*** Opening EXERCISE DATA ***
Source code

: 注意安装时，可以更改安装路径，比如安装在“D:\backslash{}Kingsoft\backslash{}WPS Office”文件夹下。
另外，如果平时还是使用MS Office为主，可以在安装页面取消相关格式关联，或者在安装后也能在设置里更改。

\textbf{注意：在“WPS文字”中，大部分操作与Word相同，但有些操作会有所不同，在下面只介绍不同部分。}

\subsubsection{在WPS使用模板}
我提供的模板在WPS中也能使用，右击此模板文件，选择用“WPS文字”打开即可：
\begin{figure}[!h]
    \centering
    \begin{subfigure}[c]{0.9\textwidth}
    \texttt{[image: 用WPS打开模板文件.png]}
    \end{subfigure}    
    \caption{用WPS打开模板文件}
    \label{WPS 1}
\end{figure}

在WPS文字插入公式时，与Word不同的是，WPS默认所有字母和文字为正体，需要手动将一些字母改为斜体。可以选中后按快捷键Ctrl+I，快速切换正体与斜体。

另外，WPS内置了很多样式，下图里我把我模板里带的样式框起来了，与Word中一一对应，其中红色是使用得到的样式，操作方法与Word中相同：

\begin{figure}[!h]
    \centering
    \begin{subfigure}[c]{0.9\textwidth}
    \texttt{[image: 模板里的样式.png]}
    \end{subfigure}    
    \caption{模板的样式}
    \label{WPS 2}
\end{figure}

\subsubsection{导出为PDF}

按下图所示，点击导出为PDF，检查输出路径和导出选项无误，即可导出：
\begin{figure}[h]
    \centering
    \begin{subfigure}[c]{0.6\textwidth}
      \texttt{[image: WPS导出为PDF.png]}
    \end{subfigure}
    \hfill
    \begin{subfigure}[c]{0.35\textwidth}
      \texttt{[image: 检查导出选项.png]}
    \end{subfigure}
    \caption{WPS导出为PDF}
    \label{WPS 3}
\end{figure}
*** Closing EXERCISE DATA ***
WHAT THE EXERCISE ASKS - Working through the listing above, count every line that holds "textwidth" and answer with the count alone.

RESPONSE - 4